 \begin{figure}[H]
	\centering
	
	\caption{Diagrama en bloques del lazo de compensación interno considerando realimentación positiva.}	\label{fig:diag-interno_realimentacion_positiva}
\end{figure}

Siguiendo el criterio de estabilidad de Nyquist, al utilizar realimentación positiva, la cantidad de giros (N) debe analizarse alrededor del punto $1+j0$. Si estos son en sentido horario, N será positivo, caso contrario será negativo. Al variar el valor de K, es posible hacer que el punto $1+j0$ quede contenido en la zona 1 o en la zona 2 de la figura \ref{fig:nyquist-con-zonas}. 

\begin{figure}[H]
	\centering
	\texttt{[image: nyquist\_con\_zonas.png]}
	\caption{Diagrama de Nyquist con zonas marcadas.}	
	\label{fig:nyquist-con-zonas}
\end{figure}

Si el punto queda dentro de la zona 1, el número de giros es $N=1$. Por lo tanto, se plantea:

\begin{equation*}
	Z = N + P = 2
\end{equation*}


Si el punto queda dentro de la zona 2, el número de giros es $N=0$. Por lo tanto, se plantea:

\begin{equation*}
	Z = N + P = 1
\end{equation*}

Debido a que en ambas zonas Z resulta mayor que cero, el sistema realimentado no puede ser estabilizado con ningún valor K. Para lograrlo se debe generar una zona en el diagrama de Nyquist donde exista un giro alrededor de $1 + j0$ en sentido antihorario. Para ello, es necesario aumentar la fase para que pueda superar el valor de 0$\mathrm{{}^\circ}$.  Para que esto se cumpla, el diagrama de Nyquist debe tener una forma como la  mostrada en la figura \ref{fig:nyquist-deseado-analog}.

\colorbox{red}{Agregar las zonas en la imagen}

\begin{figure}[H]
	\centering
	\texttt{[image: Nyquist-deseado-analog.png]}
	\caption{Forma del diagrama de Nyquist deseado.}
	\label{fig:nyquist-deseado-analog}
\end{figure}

--

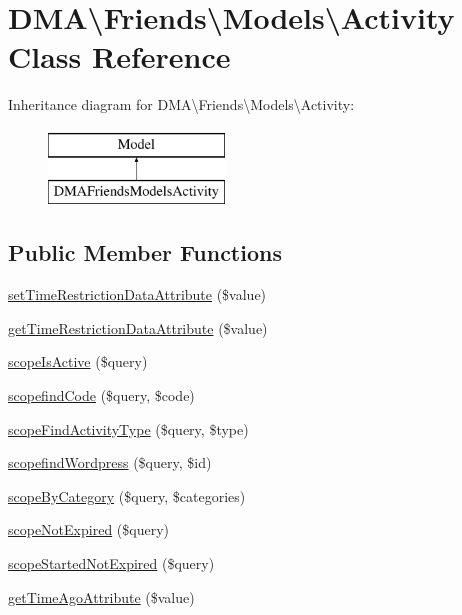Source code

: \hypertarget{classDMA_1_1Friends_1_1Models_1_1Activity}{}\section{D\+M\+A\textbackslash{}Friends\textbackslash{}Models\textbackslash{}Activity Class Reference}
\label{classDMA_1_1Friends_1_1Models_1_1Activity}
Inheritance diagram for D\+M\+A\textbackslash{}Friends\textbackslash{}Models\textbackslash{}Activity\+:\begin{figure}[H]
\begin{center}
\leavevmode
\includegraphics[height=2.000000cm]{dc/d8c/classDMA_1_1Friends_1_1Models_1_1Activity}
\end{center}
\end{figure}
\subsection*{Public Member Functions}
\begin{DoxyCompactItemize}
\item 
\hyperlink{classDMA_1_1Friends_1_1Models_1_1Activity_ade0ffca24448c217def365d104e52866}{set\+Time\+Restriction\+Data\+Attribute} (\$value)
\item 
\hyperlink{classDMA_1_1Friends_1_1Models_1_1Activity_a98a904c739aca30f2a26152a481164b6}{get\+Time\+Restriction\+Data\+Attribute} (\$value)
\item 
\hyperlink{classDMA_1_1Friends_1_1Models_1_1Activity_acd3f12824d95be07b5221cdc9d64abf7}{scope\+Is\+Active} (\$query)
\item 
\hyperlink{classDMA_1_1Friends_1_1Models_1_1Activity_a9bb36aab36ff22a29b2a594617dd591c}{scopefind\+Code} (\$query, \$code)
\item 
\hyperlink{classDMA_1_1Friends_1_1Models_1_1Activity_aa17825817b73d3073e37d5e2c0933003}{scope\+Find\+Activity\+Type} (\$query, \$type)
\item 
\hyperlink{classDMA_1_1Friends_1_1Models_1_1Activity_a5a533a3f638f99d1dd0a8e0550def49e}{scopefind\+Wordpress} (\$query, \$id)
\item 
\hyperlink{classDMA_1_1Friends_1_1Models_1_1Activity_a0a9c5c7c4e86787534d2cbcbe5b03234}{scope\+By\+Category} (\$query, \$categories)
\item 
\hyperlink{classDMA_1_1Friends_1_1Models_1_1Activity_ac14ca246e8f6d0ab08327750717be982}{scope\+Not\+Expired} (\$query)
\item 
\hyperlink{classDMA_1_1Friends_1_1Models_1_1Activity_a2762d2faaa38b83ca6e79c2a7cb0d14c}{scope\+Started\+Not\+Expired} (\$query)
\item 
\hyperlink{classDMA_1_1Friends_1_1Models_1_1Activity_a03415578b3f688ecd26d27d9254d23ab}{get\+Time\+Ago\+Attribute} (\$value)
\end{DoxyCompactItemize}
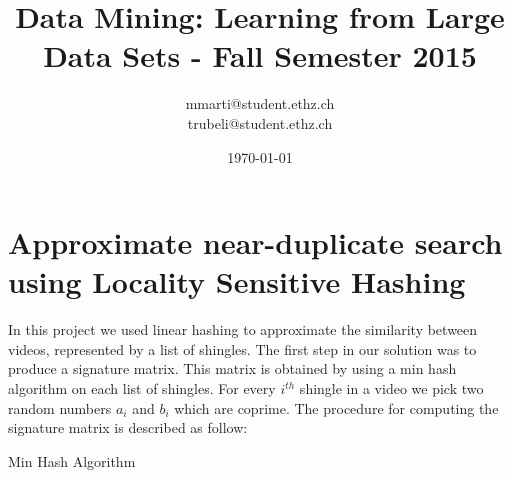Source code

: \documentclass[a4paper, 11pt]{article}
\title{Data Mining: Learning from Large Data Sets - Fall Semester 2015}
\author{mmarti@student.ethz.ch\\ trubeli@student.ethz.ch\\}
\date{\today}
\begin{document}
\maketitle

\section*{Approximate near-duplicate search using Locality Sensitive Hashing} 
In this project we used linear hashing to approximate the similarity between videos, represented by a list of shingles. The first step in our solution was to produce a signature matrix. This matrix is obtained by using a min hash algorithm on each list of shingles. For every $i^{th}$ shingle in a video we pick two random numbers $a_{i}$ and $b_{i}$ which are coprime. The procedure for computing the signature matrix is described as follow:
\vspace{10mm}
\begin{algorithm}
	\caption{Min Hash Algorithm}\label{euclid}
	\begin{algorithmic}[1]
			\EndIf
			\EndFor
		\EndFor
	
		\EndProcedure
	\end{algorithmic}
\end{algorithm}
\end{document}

--

A single number is expected: how many lines in the entries above hold the word "sentido".

Answer to this problem:
2